Context: Although more than a dozen states have ratified laws that require booster seats for children older than 4 years, most states continue to have child restraint laws that only cover children through age 4 years. Lack of booster seat effectiveness data may be a barrier to passage of stronger child restraint laws.
Objectives: To quantify the association of belt-positioning booster seats compared with seat belts alone and risk of injury among 4- to 7-year-old children and to assess patterns of injury among children in booster seats vs seat belts.
Design, Setting, and Population: Cross-sectional study of children aged 4 to 7 years in crashes of insured vehicles in 15 states, with data collected via insurance claims records and a telephone survey. A probability sample of 3616 crashes involving 4243 children, weighted to represent 56 593 children in 48 257 crashes was collected between December 1, 1998, and May 31, 2002.
Main Outcome Measure: Parent report of clinically significant injuries.
Results: Injuries occurred among 1.81% of all 4- to 7-year-olds, including 1.95% of those in seat belts and 0.77% of those in belt-positioning booster seats.

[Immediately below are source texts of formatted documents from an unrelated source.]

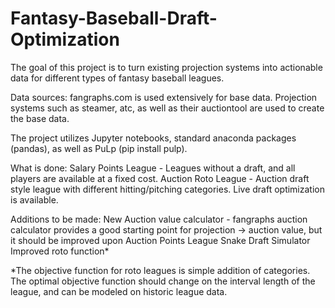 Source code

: # Fantasy-Baseball-Draft-Optimization
The goal of this project is to turn existing projection systems into actionable data for different types of fantasy baseball leagues.

Data sources: fangraphs.com is used extensively for base data. Projection systems such as steamer, atc, as well as their auctiontool are used to create the base data.

The project utilizes Jupyter notebooks, standard anaconda packages (pandas), as well as PuLp (pip install pulp).

What is done:
Salary Points League - Leagues without a draft, and all players are available at a fixed cost.
Auction Roto League - Auction draft style league with different hitting/pitching categories. Live draft optimization is available.

Additions to be made:
New Auction value calculator - fangraphs auction calculator provides a good starting point for projection -> auction value, but it should be improved upon
Auction Points League
Snake Draft Simulator
Improved roto function*

*The objective function for roto leagues is simple addition of categories. The optimal objective function should change on the interval length of the league, and can be modeled on historic league data.
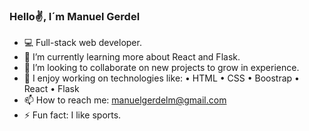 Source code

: ### Hello✌, I´m Manuel Gerdel

- 💻 Full-stack web developer.
- 🌱 I’m currently learning more about React and Flask.
- 👯 I’m looking to collaborate on new projects to grow in experience.
- 💬 I enjoy working on technologies like:
 • HTML • CSS • Boostrap • React • Flask
- 📫 How to reach me: manuelgerdelm@gmail.com
- ⚡ Fun fact: I like sports.

###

The odds of injury, adjusting for child, driver, crash, and vehicle characteristics, were 59% lower for children aged 4 to 7 years in belt-positioning boosters than in seat belts (odds ratio, 0.41; 95% confidence interval, 0.20-0.86). Children in belt-positioning booster seats had no injuries to the abdomen, neck/spine/back, or lower extremities, while children in seat belts alone had injuries to all body regions.
Conclusion: Belt-positioning booster seats were associated with added safety benefits compared with seat belts to children through age 7 years, including reduction of injuries classically associated with improper seat belt fit in children.